(Information supplied Opens)

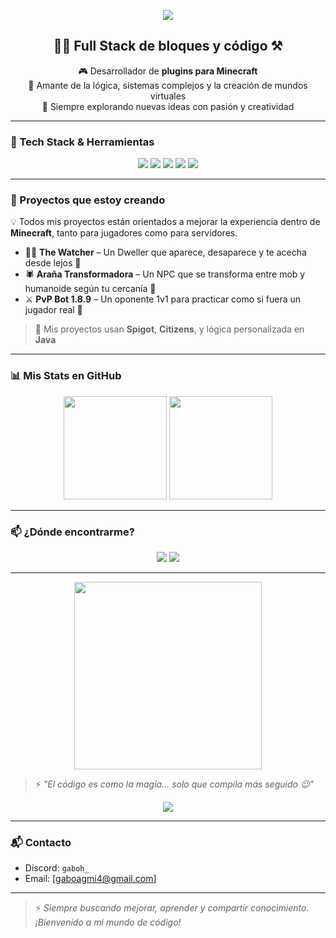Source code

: <!-- Banner animado arriba -->
<p align="center">
  <img src="https://capsule-render.vercel.app/api?type=waving&color=gradient&height=200&section=header&text=¡Hola,%20soy%20Gabo!&fontSize=40&fontAlignY=35&desc=Desarrollador%20de%20plugins%20Minecraft&descAlignY=60&descAlign=50" />
</p>

<!-- Presentación -->
<h2 align="center">👨‍💻 Full Stack de bloques y código ⚒️</h2>

<p align="center">
  🎮 Desarrollador de <strong>plugins para Minecraft</strong> <br/>
  🧩 Amante de la lógica, sistemas complejos y la creación de mundos virtuales<br/>
  🚀 Siempre explorando nuevas ideas con pasión y creatividad
</p>

---

### 🧰 Tech Stack & Herramientas

<p align="center">
  <img src="https://img.shields.io/badge/Java-%23ED8B00.svg?style=for-the-badge&logo=java&logoColor=white" />
  <img src="https://img.shields.io/badge/Spigot-FFA500?style=for-the-badge&logo=spigotmc&logoColor=white" />
  <img src="https://img.shields.io/badge/Minecraft-62B47A?style=for-the-badge&logo=minecraft&logoColor=white" />
  <img src="https://img.shields.io/badge/Python-3776AB?style=for-the-badge&logo=python&logoColor=white" />
  <img src="https://img.shields.io/badge/Git-F05032?style=for-the-badge&logo=git&logoColor=white" />
</p>

---

### 🧪 Proyectos que estoy creando

💡 Todos mis proyectos están orientados a mejorar la experiencia dentro de **Minecraft**, tanto para jugadores como para servidores.

- 🕵️‍♂️ **The Watcher** – Un Dweller que aparece, desaparece y te acecha desde lejos 👀  
- 🕷️ **Araña Transformadora** – Un NPC que se transforma entre mob y humanoide según tu cercanía 🧟  
- ⚔️ **PvP Bot 1.8.9** – Un oponente 1v1 para practicar como si fuera un jugador real 🥷  

> 🤖 Mis proyectos usan **Spigot**, **Citizens**, y lógica personalizada en **Java**

---

### 📊 Mis Stats en GitHub

<p align="center">
  <img src="https://github-readme-stats.vercel.app/api?username=MiniGabo&show_icons=true&theme=radical&hide_title=true" height="165">
  <img src="https://github-readme-stats.vercel.app/api/top-langs/?username=MiniGabo&layout=compact&theme=radical&hide_title=true" height="165">
</p>

---

### 📫 ¿Dónde encontrarme?

<p align="center">
  <a href="https://discord.com/users/753439327668666390"><img src="https://img.shields.io/badge/Discord-%237289DA.svg?style=for-the-badge&logo=discord&logoColor=white" /></a>
  <a href="mailto:gaboagmi4@gmail.com"><img src="https://img.shields.io/badge/Email-%23D14836.svg?style=for-the-badge&logo=gmail&logoColor=white" /></a>
</p>

---

<p align="center">
  <img src="https://media.giphy.com/media/iIqmM5tTjmpOB9mpbn/giphy.gif" width="300"/>
</p>

> ⚡ *"El código es como la magia... solo que compila más seguido 😉"*

<!-- Footer decorativo -->
<p align="center">
  <img src="https://capsule-render.vercel.app/api?type=waving&color=gradient&height=120&section=footer"/>
</p>


---

### 📬 Contacto
- Discord: `gaboh_`
- Email: [gaboagmi4@gmail.com]

---

> ⚡ *Siempre buscando mejorar, aprender y compartir conocimiento. ¡Bienvenido a mi mundo de código!*
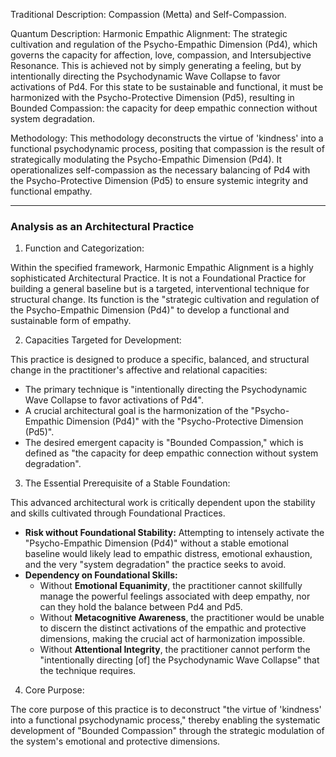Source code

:   

Traditional Description: Compassion (Metta) and Self-Compassion.

Quantum Description: Harmonic Empathic Alignment: The strategic cultivation and regulation of the Psycho-Empathic Dimension (Pd4), which governs the capacity for affection, love, compassion, and Intersubjective Resonance. This is achieved not by simply generating a feeling, but by intentionally directing the Psychodynamic Wave Collapse to favor activations of Pd4. For this state to be sustainable and functional, it must be harmonized with the Psycho-Protective Dimension (Pd5), resulting in Bounded Compassion: the capacity for deep empathic connection without system degradation.

Methodology: This methodology deconstructs the virtue of 'kindness' into a functional psychodynamic process, positing that compassion is the result of strategically modulating the Psycho-Empathic Dimension (Pd4). It operationalizes self-compassion as the necessary balancing of Pd4 with the Psycho-Protective Dimension (Pd5) to ensure systemic integrity and functional empathy.

---

### Analysis as an Architectural Practice

1. Function and Categorization:

Within the specified framework, Harmonic Empathic Alignment is a highly sophisticated Architectural Practice. It is not a Foundational Practice for building a general baseline but is a targeted, interventional technique for structural change. Its function is the "strategic cultivation and regulation of the Psycho-Empathic Dimension (Pd4)" to develop a functional and sustainable form of empathy.

2. Capacities Targeted for Development:

This practice is designed to produce a specific, balanced, and structural change in the practitioner's affective and relational capacities:

- The primary technique is "intentionally directing the Psychodynamic Wave Collapse to favor activations of Pd4".
- A crucial architectural goal is the harmonization of the "Psycho-Empathic Dimension (Pd4)" with the "Psycho-Protective Dimension (Pd5)".
- The desired emergent capacity is "Bounded Compassion," which is defined as "the capacity for deep empathic connection without system degradation".

3. The Essential Prerequisite of a Stable Foundation:

This advanced architectural work is critically dependent upon the stability and skills cultivated through Foundational Practices.

- **Risk without Foundational Stability:** Attempting to intensely activate the "Psycho-Empathic Dimension (Pd4)" without a stable emotional baseline would likely lead to empathic distress, emotional exhaustion, and the very "system degradation" the practice seeks to avoid.
- **Dependency on Foundational Skills:**
    - Without **Emotional Equanimity**, the practitioner cannot skillfully manage the powerful feelings associated with deep empathy, nor can they hold the balance between Pd4 and Pd5.
    - Without **Metacognitive Awareness**, the practitioner would be unable to discern the distinct activations of the empathic and protective dimensions, making the crucial act of harmonization impossible.
    - Without **Attentional Integrity**, the practitioner cannot perform the "intentionally directing [of] the Psychodynamic Wave Collapse" that the technique requires.

4. Core Purpose:

The core purpose of this practice is to deconstruct "the virtue of 'kindness' into a functional psychodynamic process," thereby enabling the systematic development of "Bounded Compassion" through the strategic modulation of the system's emotional and protective dimensions.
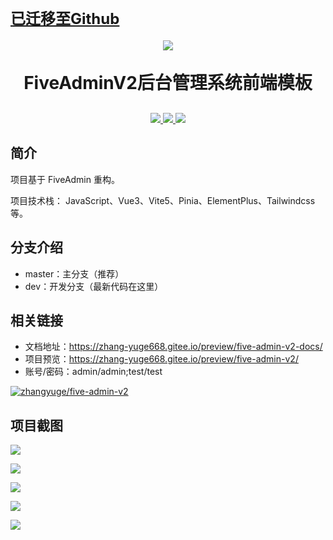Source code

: <p>
    <h1>
        <a style="font-size:24px;" href="https://github.com/zhangyuge7/five-admin-v2">已迁移至Github</a>
    </h1>
</p>
<p align="center">
    <a href="https://gitee.com/zhang-yuge668/five-admin-v2/">
        <img src="https://gitee.com/zhang-yuge668/five-admin-v2/widgets/widget_3.svg">
    </a>
</p>
<h1 align="center" style="margin: 30px 0 30px; font-weight: bold;">FiveAdminV2后台管理系统前端模板</h1>
<p align="center">
	<a href="https://gitee.com/zhang-yuge668/five-admin-v2/stargazers">
        <img src="https://gitee.com/zhang-yuge668/five-admin-v2/badge/star.svg?theme=dark">
    </a>
	<a href="https://gitee.com/zhang-yuge668/five-admin-v2/members">
        <img src="https://gitee.com/zhang-yuge668/five-admin-v2/badge/fork.svg?theme=dark">
    </a>
	<a href="https://gitee.com/zhang-yuge668/five-admin-v2/blob/master/LICENSE">
        <img src="https://img.shields.io/github/license/mashape/apistatus.svg">
    </a>
</p>

## 简介
项目基于 FiveAdmin 重构。

项目技术栈： JavaScript、Vue3、Vite5、Pinia、ElementPlus、Tailwindcss 等。




## 分支介绍
+   master：主分支（推荐）
+   dev：开发分支（最新代码在这里）

## 相关链接
+ 文档地址：https://zhang-yuge668.gitee.io/preview/five-admin-v2-docs/
+ 项目预览：https://zhang-yuge668.gitee.io/preview/five-admin-v2/
+ 账号/密码：admin/admin;test/test

[![zhangyuge/five-admin-v2](https://gitee.com/zhang-yuge668/five-admin-v2/widgets/widget_card.svg?colors=4183c4,ffffff,ffffff,e3e9ed,666666,9b9b9b)](https://gitee.com/zhang-yuge668/five-admin-v2)



## 项目截图

![](https://oscimg.oschina.net/oscnet/up-961a7a6f13737ff79541f31d030227df9fa.png)

![](https://oscimg.oschina.net/oscnet/up-8a7207add56914df3d7c60f6d10c4c519e2.png)

![](https://oscimg.oschina.net/oscnet/up-650c9437afa97308579ebf83400d90f6de7.png)

![]( https://oscimg.oschina.net/oscnet/up-4ecb6b6db74daec86c562d75864b58f3b47.png)

![](https://oscimg.oschina.net/oscnet/up-9950d6de99a3a3fdd3020a82763a2cf4bda.png)
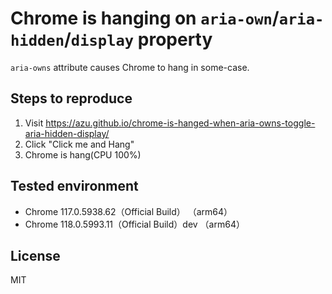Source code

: # Chrome is hanging on `aria-own`/`aria-hidden`/`display` property

`aria-owns` attribute causes Chrome to hang in some-case.

## Steps to reproduce

1. Visit https://azu.github.io/chrome-is-hanged-when-aria-owns-toggle-aria-hidden-display/
2. Click "Click me and Hang"
3. Chrome is hang(CPU 100%)

## Tested environment

- Chrome 117.0.5938.62（Official Build） （arm64）
- Chrome 118.0.5993.11（Official Build）dev （arm64）

## License

MIT
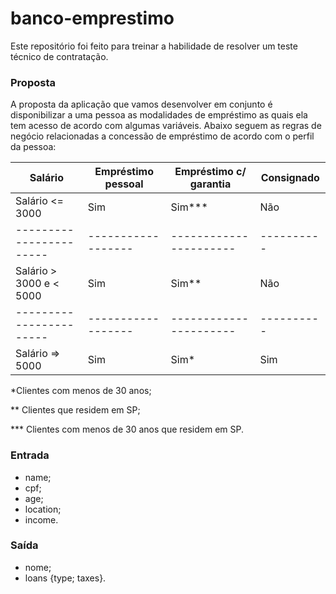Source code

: # banco-emprestimo
Este repositório foi feito para treinar a habilidade de resolver um teste técnico de contratação.

### Proposta
A proposta da aplicação que vamos desenvolver em conjunto é disponibilizar a uma pessoa as modalidades de empréstimo as quais ela tem acesso de acordo com algumas variáveis.
Abaixo seguem as regras de negócio relacionadas a concessão de empréstimo de acordo com o perfil da pessoa:

|       Salário           | Empréstimo pessoal |  Empréstimo c/ garantia  |   Consignado    |
| ----------------------- | ------------------ |  ----------------------  |   ----------    |
| Salário <= 3000         |        Sim         |           Sim***         |       Não       |
| ----------------------- | ------------------ |  ----------------------  |   ----------    |
| Salário > 3000 e < 5000 |        Sim         |           Sim**          |       Não       |
| ----------------------- | ------------------ |  ----------------------  |   ----------    |
| Salário => 5000         |        Sim         |           Sim*           |       Sim       |

*Clientes com menos de 30 anos;

** Clientes que residem em SP;

*** Clientes com menos de 30 anos que residem em SP.

### Entrada
* name;
* cpf;
* age;
* location;
* income.

### Saída
* nome; 
* loans {type; taxes}.
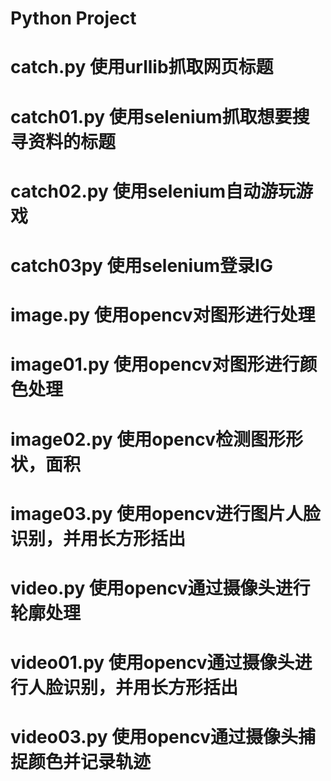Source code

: # Python Project
# catch.py 使用urllib抓取网页标题
# catch01.py 使用selenium抓取想要搜寻资料的标题
# catch02.py 使用selenium自动游玩游戏
# catch03py 使用selenium登录IG
# image.py 使用opencv对图形进行处理
# image01.py 使用opencv对图形进行颜色处理
# image02.py 使用opencv检测图形形状，面积
# image03.py 使用opencv进行图片人脸识别，并用长方形括出
# video.py 使用opencv通过摄像头进行轮廓处理
# video01.py 使用opencv通过摄像头进行人脸识别，并用长方形括出
# video03.py 使用opencv通过摄像头捕捉颜色并记录轨迹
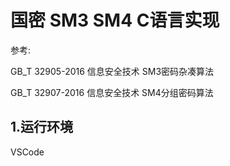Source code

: # 国密 SM3 SM4 C语言实现

参考: 

GB_T 32905-2016 信息安全技术 SM3密码杂凑算法 

GB_T 32907-2016 信息安全技术 SM4分组密码算法 

## 1.运行环境

VSCode
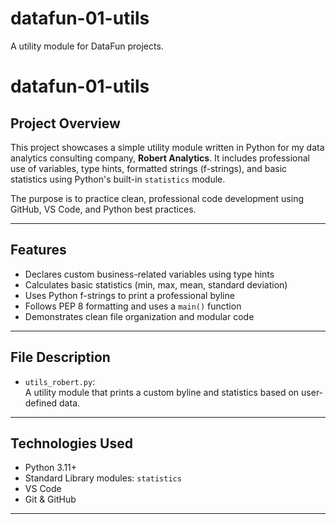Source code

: # datafun-01-utils
A utility module for DataFun projects.
# datafun-01-utils

## Project Overview
This project showcases a simple utility module written in Python for my data analytics consulting company, **Robert Analytics**. It includes professional use of variables, type hints, formatted strings (f-strings), and basic statistics using Python's built-in `statistics` module.

The purpose is to practice clean, professional code development using GitHub, VS Code, and Python best practices.

---

## Features

- Declares custom business-related variables using type hints
- Calculates basic statistics (min, max, mean, standard deviation)
- Uses Python f-strings to print a professional byline
- Follows PEP 8 formatting and uses a `main()` function
- Demonstrates clean file organization and modular code

---

## File Description

- `utils_robert.py`:  
  A utility module that prints a custom byline and statistics based on user-defined data.

---

## Technologies Used

- Python 3.11+
- Standard Library modules: `statistics`
- VS Code
- Git & GitHub

---

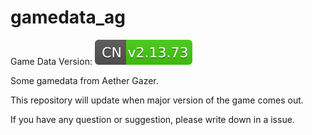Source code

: # gamedata_ag

Game Data Version:
![](Version/CN.svg)

Some gamedata from Aether Gazer.

This repository will update when major version of the game comes out.

If you have any question or suggestion, please write down in a issue.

(Information supplied Closes)

• **About this exercise**: Give the number of lines in the data that contain the word "favor", and add no other text.

• **Written response**: 2